:: What to do ::
Below are entries. Copy exactly the lines running from the line that holds "Frequentist vs Bayesian**" to the line that holds "a random variable.", with both ends included.

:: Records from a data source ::
____
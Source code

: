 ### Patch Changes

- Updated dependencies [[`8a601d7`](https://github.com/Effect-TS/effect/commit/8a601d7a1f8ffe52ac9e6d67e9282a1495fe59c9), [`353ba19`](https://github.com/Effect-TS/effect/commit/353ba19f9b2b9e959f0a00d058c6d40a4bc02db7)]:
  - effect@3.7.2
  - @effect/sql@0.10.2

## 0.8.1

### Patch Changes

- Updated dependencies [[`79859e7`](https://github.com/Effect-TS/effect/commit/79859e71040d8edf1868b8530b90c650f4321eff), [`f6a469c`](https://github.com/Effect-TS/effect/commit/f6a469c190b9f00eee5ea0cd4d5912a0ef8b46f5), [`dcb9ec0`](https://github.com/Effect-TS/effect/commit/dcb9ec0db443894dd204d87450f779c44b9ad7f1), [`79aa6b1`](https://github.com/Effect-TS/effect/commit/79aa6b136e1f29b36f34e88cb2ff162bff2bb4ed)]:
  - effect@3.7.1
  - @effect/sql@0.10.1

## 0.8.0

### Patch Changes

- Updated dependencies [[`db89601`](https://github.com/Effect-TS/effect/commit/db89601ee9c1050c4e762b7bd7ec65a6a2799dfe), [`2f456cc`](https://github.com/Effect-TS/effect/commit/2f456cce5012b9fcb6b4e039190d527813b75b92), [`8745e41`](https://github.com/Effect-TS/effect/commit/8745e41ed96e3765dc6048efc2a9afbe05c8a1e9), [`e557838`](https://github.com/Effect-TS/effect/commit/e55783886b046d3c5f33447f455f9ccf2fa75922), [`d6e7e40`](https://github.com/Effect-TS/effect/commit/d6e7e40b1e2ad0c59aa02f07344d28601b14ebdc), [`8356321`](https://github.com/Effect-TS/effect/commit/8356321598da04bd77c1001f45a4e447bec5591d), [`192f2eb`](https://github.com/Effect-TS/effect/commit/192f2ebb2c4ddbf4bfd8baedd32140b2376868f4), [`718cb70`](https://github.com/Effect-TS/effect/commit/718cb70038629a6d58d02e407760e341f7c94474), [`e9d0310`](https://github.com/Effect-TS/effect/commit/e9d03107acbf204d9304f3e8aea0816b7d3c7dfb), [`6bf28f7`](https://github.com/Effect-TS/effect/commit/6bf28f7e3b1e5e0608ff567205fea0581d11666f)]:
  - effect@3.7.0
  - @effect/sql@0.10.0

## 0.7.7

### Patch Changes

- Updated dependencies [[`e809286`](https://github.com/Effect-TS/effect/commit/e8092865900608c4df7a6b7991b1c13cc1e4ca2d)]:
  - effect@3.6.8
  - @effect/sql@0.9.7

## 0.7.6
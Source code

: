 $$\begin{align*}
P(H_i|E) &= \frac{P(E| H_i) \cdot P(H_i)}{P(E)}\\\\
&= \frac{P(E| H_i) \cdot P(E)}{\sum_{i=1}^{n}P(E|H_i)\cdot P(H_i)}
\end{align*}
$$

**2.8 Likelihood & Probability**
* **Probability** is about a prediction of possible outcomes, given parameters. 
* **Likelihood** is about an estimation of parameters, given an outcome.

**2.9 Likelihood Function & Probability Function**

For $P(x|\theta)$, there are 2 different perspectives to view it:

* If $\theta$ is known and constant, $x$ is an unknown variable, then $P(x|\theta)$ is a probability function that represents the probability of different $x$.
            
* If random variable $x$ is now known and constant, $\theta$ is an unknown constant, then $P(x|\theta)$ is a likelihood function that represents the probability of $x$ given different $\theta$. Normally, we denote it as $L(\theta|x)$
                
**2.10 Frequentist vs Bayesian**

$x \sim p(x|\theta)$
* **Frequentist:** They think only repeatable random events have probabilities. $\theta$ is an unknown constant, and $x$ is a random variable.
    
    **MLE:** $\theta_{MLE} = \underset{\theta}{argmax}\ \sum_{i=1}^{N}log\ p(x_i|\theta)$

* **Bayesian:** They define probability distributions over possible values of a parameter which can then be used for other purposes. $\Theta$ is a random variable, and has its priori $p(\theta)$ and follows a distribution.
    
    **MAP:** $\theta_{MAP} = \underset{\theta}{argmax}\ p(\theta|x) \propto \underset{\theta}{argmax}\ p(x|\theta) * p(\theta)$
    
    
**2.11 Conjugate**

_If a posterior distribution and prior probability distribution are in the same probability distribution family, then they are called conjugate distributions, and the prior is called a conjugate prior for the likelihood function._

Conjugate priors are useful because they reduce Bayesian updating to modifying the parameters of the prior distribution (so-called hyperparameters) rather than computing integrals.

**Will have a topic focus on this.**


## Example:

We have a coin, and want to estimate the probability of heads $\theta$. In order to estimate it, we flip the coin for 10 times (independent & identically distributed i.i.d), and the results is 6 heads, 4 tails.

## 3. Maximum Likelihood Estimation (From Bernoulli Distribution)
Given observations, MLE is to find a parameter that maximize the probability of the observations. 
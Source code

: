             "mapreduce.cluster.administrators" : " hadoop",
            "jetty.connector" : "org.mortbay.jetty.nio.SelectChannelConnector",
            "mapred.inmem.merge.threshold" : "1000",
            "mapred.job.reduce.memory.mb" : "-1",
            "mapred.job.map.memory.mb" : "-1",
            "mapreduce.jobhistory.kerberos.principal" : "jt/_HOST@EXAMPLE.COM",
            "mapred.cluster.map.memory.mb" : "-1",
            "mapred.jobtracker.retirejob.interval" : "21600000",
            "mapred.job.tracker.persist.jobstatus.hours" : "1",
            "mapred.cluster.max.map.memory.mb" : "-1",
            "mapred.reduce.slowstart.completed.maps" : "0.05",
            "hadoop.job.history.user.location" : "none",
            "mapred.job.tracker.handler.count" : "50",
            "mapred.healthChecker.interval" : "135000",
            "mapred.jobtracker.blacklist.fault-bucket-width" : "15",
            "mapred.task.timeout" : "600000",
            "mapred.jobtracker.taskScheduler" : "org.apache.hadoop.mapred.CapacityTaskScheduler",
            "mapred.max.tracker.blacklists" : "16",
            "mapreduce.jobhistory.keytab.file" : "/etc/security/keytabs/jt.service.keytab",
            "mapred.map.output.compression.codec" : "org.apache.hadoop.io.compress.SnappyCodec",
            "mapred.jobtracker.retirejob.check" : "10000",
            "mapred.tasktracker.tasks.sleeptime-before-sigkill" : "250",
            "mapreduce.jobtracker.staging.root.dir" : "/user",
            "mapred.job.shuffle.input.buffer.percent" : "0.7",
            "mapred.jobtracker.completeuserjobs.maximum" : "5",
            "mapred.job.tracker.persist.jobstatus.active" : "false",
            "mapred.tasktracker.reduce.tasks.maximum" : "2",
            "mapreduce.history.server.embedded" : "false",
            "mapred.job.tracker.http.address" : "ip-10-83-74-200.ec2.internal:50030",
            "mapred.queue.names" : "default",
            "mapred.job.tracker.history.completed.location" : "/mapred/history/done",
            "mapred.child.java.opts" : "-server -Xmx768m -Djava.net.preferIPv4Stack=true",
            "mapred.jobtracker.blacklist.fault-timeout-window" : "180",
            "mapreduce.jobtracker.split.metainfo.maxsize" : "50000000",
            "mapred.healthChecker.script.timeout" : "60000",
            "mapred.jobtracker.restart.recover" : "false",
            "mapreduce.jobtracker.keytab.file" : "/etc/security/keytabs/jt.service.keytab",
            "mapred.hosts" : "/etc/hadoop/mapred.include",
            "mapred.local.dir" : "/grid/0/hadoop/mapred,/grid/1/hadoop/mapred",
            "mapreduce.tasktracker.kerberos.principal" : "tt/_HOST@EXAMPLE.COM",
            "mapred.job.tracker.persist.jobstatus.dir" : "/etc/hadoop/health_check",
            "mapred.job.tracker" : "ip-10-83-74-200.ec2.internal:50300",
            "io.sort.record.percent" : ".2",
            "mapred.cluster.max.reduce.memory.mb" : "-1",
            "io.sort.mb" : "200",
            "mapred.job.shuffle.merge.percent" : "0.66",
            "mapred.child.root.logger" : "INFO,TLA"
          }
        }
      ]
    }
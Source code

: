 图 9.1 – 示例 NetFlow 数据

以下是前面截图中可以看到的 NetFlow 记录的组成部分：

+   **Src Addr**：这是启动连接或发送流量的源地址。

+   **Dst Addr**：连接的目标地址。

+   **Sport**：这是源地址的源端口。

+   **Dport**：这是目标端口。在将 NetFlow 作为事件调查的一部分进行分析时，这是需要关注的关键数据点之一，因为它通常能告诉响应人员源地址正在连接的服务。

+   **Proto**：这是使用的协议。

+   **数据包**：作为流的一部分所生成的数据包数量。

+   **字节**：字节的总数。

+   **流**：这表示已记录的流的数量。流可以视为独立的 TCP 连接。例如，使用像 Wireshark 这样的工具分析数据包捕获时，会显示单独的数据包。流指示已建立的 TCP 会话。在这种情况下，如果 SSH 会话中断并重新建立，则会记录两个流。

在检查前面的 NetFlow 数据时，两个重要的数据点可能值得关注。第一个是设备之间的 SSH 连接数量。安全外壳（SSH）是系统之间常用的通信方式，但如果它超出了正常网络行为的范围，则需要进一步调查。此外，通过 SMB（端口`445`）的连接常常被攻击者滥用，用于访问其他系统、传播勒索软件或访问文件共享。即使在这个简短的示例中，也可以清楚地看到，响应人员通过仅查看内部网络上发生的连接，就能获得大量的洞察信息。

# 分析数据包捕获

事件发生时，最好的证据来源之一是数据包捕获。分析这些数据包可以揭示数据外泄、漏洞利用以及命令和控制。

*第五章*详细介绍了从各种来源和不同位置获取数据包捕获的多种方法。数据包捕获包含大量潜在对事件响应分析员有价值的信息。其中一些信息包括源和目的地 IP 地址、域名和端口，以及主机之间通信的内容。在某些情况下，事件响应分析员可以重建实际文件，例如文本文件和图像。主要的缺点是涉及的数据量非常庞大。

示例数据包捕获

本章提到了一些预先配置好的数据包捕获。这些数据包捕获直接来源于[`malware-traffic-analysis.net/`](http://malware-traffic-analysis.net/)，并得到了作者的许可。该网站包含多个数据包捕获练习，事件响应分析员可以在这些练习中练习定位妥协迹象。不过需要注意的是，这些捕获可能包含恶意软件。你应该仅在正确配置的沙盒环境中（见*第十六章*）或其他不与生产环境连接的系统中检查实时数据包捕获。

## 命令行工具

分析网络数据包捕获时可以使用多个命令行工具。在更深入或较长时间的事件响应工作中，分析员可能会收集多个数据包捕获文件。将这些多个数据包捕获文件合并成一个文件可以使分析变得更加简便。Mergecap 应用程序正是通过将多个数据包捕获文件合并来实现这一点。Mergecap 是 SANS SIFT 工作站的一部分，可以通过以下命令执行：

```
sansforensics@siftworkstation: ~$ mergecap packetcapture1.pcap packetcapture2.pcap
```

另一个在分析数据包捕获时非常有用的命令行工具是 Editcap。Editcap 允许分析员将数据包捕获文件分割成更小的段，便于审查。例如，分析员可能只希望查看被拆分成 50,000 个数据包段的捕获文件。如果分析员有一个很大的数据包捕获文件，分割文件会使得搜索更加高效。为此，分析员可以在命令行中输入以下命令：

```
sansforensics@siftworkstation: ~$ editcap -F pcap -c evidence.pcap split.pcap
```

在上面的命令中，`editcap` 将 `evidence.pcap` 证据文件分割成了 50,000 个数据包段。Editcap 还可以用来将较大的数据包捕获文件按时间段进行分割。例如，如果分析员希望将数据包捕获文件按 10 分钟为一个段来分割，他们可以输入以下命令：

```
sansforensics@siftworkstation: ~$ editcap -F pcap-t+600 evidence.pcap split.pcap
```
____
:: Solution to this problem ::
**2.10 Frequentist vs Bayesian**

$x \sim p(x|\theta)$
* **Frequentist:** They think only repeatable random events have probabilities. $\theta$ is an unknown constant, and $x$ is a random variable.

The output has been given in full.